### [Aim of the task]
Copy out each line of the material that includes the word "smiley".

### [Data provided]
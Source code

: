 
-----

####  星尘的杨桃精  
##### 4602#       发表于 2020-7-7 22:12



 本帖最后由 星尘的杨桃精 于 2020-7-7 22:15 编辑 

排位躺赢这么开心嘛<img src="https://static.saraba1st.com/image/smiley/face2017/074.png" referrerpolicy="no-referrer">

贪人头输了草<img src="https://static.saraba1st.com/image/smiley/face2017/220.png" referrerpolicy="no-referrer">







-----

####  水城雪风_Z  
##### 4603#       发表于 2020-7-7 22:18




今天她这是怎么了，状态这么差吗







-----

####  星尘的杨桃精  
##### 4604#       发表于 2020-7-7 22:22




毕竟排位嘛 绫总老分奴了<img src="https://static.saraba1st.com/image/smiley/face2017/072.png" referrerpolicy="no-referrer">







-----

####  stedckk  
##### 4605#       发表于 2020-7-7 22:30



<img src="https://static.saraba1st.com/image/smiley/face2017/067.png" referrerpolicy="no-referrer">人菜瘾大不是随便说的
...
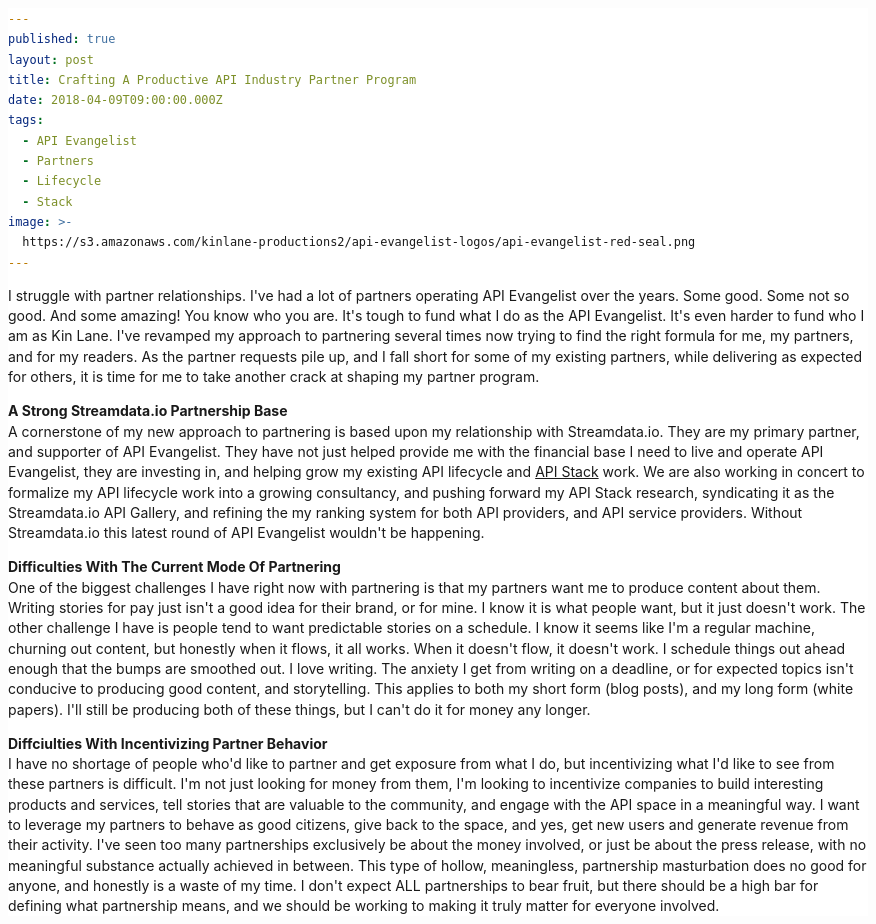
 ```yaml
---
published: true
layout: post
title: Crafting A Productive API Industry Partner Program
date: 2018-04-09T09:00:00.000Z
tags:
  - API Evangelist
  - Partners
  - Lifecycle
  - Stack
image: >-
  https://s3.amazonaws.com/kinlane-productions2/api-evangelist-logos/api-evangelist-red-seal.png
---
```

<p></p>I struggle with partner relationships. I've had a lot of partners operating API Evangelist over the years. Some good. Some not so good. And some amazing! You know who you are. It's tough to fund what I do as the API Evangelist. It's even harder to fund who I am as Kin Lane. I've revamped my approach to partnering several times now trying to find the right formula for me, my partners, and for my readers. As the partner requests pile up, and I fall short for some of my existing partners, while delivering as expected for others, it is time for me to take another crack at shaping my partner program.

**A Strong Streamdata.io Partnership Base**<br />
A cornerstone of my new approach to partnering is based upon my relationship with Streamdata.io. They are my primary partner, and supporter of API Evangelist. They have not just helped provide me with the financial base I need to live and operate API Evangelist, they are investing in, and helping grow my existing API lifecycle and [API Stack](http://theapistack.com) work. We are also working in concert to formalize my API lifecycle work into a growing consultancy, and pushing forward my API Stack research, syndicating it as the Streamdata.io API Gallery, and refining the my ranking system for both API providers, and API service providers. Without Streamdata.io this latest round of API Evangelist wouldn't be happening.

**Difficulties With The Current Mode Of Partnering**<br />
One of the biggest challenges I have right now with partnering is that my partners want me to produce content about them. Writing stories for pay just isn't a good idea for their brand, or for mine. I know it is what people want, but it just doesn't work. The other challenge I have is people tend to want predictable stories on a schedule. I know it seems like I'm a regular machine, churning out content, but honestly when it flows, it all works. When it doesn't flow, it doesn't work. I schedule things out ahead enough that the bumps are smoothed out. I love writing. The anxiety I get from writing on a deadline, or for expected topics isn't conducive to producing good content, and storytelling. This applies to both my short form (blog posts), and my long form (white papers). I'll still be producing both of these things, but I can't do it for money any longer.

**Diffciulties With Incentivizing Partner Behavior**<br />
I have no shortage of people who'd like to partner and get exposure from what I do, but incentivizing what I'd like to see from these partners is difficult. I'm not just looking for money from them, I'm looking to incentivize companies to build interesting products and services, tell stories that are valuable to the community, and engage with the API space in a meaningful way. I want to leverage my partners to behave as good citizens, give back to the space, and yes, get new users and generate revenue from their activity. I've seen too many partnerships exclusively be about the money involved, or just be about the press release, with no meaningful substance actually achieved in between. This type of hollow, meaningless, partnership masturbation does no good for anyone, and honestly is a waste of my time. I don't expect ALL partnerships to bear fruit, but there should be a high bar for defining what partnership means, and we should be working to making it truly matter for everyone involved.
...
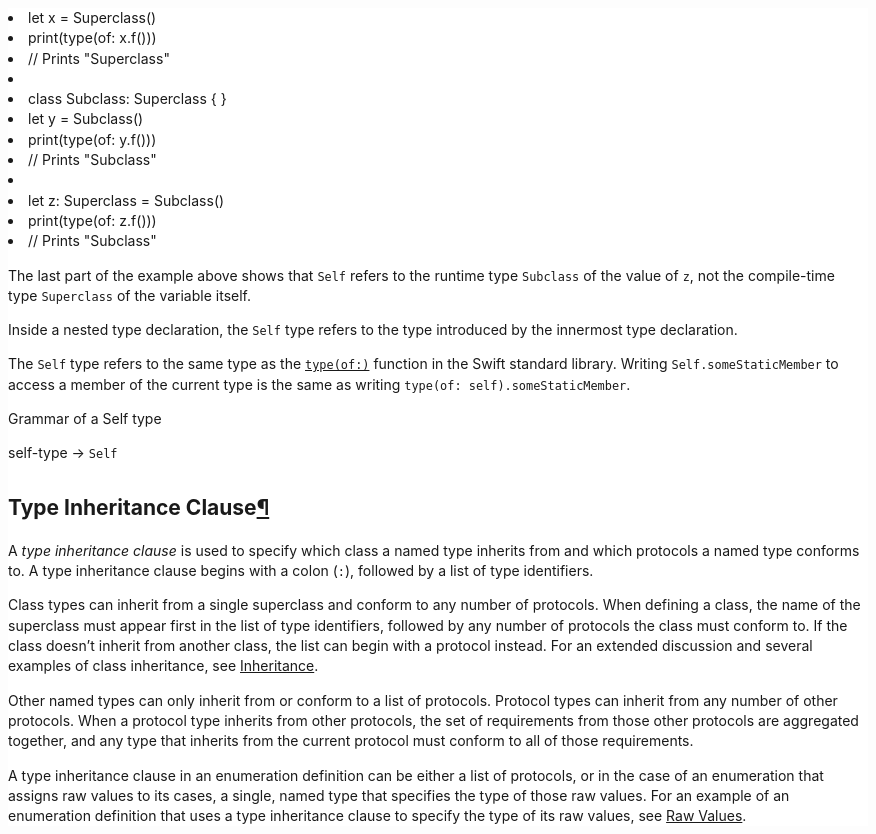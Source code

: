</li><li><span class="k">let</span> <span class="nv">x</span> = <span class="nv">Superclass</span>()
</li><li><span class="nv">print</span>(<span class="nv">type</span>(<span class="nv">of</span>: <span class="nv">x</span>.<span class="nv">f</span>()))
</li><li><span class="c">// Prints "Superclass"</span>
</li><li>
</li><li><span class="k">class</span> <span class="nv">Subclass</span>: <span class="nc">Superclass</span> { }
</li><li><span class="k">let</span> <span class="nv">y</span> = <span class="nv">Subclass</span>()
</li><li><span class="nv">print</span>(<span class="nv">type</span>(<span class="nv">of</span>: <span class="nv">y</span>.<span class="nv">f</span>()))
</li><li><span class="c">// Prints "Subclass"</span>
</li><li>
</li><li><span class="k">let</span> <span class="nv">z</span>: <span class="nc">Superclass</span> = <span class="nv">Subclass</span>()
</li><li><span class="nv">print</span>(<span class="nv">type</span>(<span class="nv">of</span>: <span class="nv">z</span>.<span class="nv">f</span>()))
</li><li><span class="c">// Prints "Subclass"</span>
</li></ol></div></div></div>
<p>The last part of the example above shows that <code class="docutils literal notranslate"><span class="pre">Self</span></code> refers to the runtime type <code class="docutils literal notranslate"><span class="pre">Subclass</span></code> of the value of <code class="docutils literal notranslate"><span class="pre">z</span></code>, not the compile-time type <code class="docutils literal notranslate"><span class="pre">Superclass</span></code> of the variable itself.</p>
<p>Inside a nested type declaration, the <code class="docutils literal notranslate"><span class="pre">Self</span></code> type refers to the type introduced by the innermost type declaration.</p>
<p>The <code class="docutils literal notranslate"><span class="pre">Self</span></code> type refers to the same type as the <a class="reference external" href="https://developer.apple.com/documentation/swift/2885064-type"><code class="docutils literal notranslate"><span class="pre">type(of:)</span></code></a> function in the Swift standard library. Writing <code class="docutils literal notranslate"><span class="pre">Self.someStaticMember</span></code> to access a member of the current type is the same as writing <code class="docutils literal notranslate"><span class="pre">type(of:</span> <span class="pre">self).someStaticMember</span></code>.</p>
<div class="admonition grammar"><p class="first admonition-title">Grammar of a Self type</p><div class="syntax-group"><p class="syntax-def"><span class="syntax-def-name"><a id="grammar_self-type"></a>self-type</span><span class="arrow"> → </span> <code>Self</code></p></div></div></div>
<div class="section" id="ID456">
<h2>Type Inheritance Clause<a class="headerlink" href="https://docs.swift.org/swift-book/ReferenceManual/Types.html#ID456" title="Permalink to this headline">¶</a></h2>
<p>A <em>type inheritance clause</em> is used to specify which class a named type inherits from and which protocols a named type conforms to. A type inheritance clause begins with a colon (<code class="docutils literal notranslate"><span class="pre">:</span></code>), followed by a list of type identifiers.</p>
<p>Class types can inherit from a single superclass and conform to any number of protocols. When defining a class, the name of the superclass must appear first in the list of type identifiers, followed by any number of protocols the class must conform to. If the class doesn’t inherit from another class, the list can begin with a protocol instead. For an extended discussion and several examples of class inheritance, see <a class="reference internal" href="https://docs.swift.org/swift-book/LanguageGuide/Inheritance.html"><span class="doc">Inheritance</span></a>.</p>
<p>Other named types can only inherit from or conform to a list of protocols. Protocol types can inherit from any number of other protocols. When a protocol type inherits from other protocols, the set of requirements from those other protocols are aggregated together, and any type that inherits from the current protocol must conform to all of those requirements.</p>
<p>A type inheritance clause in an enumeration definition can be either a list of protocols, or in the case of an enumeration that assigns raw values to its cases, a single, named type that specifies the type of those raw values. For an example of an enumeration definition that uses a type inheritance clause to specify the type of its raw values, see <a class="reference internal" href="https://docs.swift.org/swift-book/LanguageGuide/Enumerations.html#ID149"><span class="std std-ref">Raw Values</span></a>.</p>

### [Finished exercise]
排位躺赢这么开心嘛<img src="https://static.saraba1st.com/image/smiley/face2017/074.png" referrerpolicy="no-referrer">
贪人头输了草<img src="https://static.saraba1st.com/image/smiley/face2017/220.png" referrerpolicy="no-referrer">
毕竟排位嘛 绫总老分奴了<img src="https://static.saraba1st.com/image/smiley/face2017/072.png" referrerpolicy="no-referrer">
<img src="https://static.saraba1st.com/image/smiley/face2017/067.png" referrerpolicy="no-referrer">人菜瘾大不是随便说的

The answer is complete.